_WHAT YOU HAVE TO DO_. Give back every entry exactly; drop the pictures.

[Dataset excerpts]
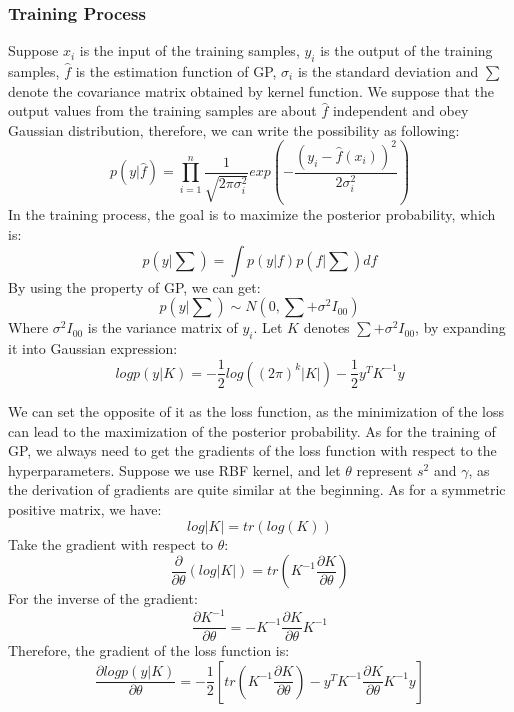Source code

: \documentclass{article}
\begin{document}
 \subsubsection{Training Process}
Suppose $x_i$ is the input of the training samples, $y_i$ is the output of the training samples, $\hat{f}$ is the estimation function of GP, $\sigma_i$ is the standard deviation and $\sum$ denote the covariance matrix obtained by kernel function. We suppose that the output values from the training samples are about $\hat{f}$  independent and obey Gaussian distribution, therefore, we can write the possibility as following:
\begin{equation}
p({y}|\hat{f})=\prod_{i=1}^{n}\frac{1}{\sqrt{2\pi \sigma_i^2}}exp(-\frac{(y_i-\hat{f}(x_i))^2}{2\sigma_i^2})
\end{equation}
 In the training process, the goal is to maximize the posterior probability, which is:
 \begin{equation}
 p(y|\sum)=\int p(y|f)p(f|\sum)df
 \end{equation}
 By using the property of GP, we can get:
 \begin{equation}
 p({y|\sum})\sim N(0,\sum+\sigma^2I_{00})
 \end{equation}
 Where $\sigma^2I_{00}$ is the variance matrix of $y_i$. Let $K$ denotes $\sum+\sigma^2I_{00}$, by expanding it into Gaussian expression: 
 \begin{equation}\label{eq1}
 logp({y|K})=-\frac{1}{2}log((2\pi)^k|K|)-\frac{1}{2}y^T{K}^{-1}y
 \end{equation}
 
 We can set the opposite of it as the loss function, as the minimization of the loss can lead to the maximization of the posterior probability. As for the training of GP, we always need to get the gradients of the loss function with respect to the hyperparameters. Suppose we use RBF kernel, and let $\theta$ represent $s^2$ and $\gamma$, as the derivation of gradients are quite similar at the beginning. As for a symmetric positive matrix, we have:
 \begin{equation}
 log|K|=tr(log(K))
 \end{equation}
 Take the gradient with respect to $\theta$:
 \begin{equation}
 \frac{\partial}{\partial \theta}(log|K|)=tr(K^{-1}\frac{\partial K}{\partial \theta})
 \end{equation}
 For the inverse of the gradient:
 \begin{equation}
 \frac{\partial K^{-1}}{\partial \theta}=-K^{-1}\frac{\partial K}{\partial \theta}K^{-1}
 \end{equation}
 Therefore, the gradient of the loss function is:
 \begin{equation}\label{eq2}
 \frac{\partial logp({y|K})}{\partial \theta}=-\frac{1}{2}[tr(K^{-1}\frac{\partial K}{\partial \theta})-y^TK^{-1}\frac{\partial K}{\partial \theta}K^{-1}y]
 \end{equation}
 
\end{document}
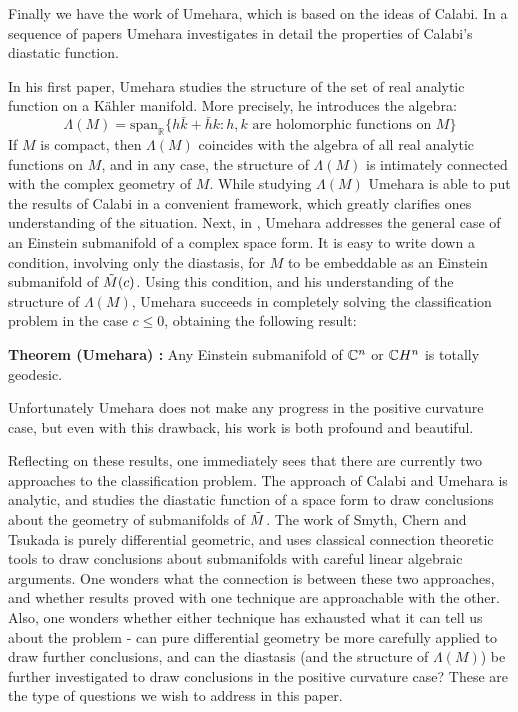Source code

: Finally we have the work of Umehara, which is based on the ideas of Calabi.  In a sequence of papers \cite{Um1, Um2} Umehara investigates in detail the properties of Calabi's diastatic function.  

In his first paper, Umehara studies the structure of the set of real analytic function on a K\"{a}hler manifold.  More precisely, he introduces the algebra:
%
$$ \Lambda( M ) = \text{span}_{\mathbb{R}} \{ h \bar{k} + \bar{h} k : h, k \text{ are holomorphic functions on } M \} $$
%
If $M$ is compact, then $\Lambda(M)$ coincides with the algebra of all real analytic functions on $M$, and in any case, the structure of $\Lambda(M)$ is intimately connected with the complex geometry of $M$.  While studying $\Lambda(M)$ Umehara is able to put the results of Calabi in a convenient framework, which greatly clarifies ones understanding of the situation.  Next, in \cite{Um2}, Umehara addresses the general case of an Einstein submanifold of a complex space form.  It is easy to write down a condition, involving only the diastasis, for $M$ to be embeddable as an Einstein submanifold of $\Mamb(c)$.  Using this condition, and his understanding of the structure of $\Lambda(M)$, Umehara succeeds in completely solving the classification problem in the case $c \leq 0$, obtaining the following result:

{\bf Theorem (Umehara) :} Any Einstein submanifold of $\C^n$ or $\CH^n$ is totally geodesic.

Unfortunately Umehara does not make any progress in the positive curvature case, but even with this drawback, his work is both profound and beautiful.

Reflecting on these results, one immediately sees that there are currently two approaches to the classification problem.  The approach of Calabi and Umehara is analytic, and studies the diastatic function of a space form to draw conclusions about the geometry of submanifolds of $\Mamb$.  The work of Smyth, Chern and Tsukada is purely differential geometric, and uses classical connection theoretic tools to draw conclusions about submanifolds with careful linear algebraic arguments.  One wonders what the connection is between these two approaches, and whether results proved with one technique are approachable with the other.  Also, one wonders whether either technique has exhausted what it can tell us about the problem - can pure differential geometry be more carefully applied to draw further conclusions, and can the diastasis (and the structure of $\Lambda(M)$) be further investigated to draw conclusions in the positive curvature case?  These are the type of questions we wish to address in this paper.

_THE COMPLETED TASK_.
Source code

: \documentclass{article}
\begin{document}
 \subsubsection{Training Process}
Suppose $x_i$ is the input of the training samples, $y_i$ is the output of the training samples, $\hat{f}$ is the estimation function of GP, $\sigma_i$ is the standard deviation and $\sum$ denote the covariance matrix obtained by kernel function. We suppose that the output values from the training samples are about $\hat{f}$  independent and obey Gaussian distribution, therefore, we can write the possibility as following:
\begin{equation}
p({y}|\hat{f})=\prod_{i=1}^{n}\frac{1}{\sqrt{2\pi \sigma_i^2}}exp(-\frac{(y_i-\hat{f}(x_i))^2}{2\sigma_i^2})
\end{equation}
 In the training process, the goal is to maximize the posterior probability, which is:
 \begin{equation}
 p(y|\sum)=\int p(y|f)p(f|\sum)df
 \end{equation}
 By using the property of GP, we can get:
 \begin{equation}
 p({y|\sum})\sim N(0,\sum+\sigma^2I_{00})
 \end{equation}
 Where $\sigma^2I_{00}$ is the variance matrix of $y_i$. Let $K$ denotes $\sum+\sigma^2I_{00}$, by expanding it into Gaussian expression: 
 \begin{equation}\label{eq1}
 logp({y|K})=-\frac{1}{2}log((2\pi)^k|K|)-\frac{1}{2}y^T{K}^{-1}y
 \end{equation}
 
 We can set the opposite of it as the loss function, as the minimization of the loss can lead to the maximization of the posterior probability. As for the training of GP, we always need to get the gradients of the loss function with respect to the hyperparameters. Suppose we use RBF kernel, and let $\theta$ represent $s^2$ and $\gamma$, as the derivation of gradients are quite similar at the beginning. As for a symmetric positive matrix, we have:
 \begin{equation}
 log|K|=tr(log(K))
 \end{equation}
 Take the gradient with respect to $\theta$:
 \begin{equation}
 \frac{\partial}{\partial \theta}(log|K|)=tr(K^{-1}\frac{\partial K}{\partial \theta})
 \end{equation}
 For the inverse of the gradient:
 \begin{equation}
 \frac{\partial K^{-1}}{\partial \theta}=-K^{-1}\frac{\partial K}{\partial \theta}K^{-1}
 \end{equation}
 Therefore, the gradient of the loss function is:
 \begin{equation}\label{eq2}
 \frac{\partial logp({y|K})}{\partial \theta}=-\frac{1}{2}[tr(K^{-1}\frac{\partial K}{\partial \theta})-y^TK^{-1}\frac{\partial K}{\partial \theta}K^{-1}y]
 \end{equation}
 
\end{document}
Source code

: Finally we have the work of Umehara, which is based on the ideas of Calabi.  In a sequence of papers \cite{Um1, Um2} Umehara investigates in detail the properties of Calabi's diastatic function.  

In his first paper, Umehara studies the structure of the set of real analytic function on a K\"{a}hler manifold.  More precisely, he introduces the algebra:
%
$$ \Lambda( M ) = \text{span}_{\mathbb{R}} \{ h \bar{k} + \bar{h} k : h, k \text{ are holomorphic functions on } M \} $$
%
If $M$ is compact, then $\Lambda(M)$ coincides with the algebra of all real analytic functions on $M$, and in any case, the structure of $\Lambda(M)$ is intimately connected with the complex geometry of $M$.  While studying $\Lambda(M)$ Umehara is able to put the results of Calabi in a convenient framework, which greatly clarifies ones understanding of the situation.  Next, in \cite{Um2}, Umehara addresses the general case of an Einstein submanifold of a complex space form.  It is easy to write down a condition, involving only the diastasis, for $M$ to be embeddable as an Einstein submanifold of $\Mamb(c)$.  Using this condition, and his understanding of the structure of $\Lambda(M)$, Umehara succeeds in completely solving the classification problem in the case $c \leq 0$, obtaining the following result:

{\bf Theorem (Umehara) :} Any Einstein submanifold of $\C^n$ or $\CH^n$ is totally geodesic.

Unfortunately Umehara does not make any progress in the positive curvature case, but even with this drawback, his work is both profound and beautiful.

Reflecting on these results, one immediately sees that there are currently two approaches to the classification problem.  The approach of Calabi and Umehara is analytic, and studies the diastatic function of a space form to draw conclusions about the geometry of submanifolds of $\Mamb$.  The work of Smyth, Chern and Tsukada is purely differential geometric, and uses classical connection theoretic tools to draw conclusions about submanifolds with careful linear algebraic arguments.  One wonders what the connection is between these two approaches, and whether results proved with one technique are approachable with the other.  Also, one wonders whether either technique has exhausted what it can tell us about the problem - can pure differential geometry be more carefully applied to draw further conclusions, and can the diastasis (and the structure of $\Lambda(M)$) be further investigated to draw conclusions in the positive curvature case?  These are the type of questions we wish to address in this paper.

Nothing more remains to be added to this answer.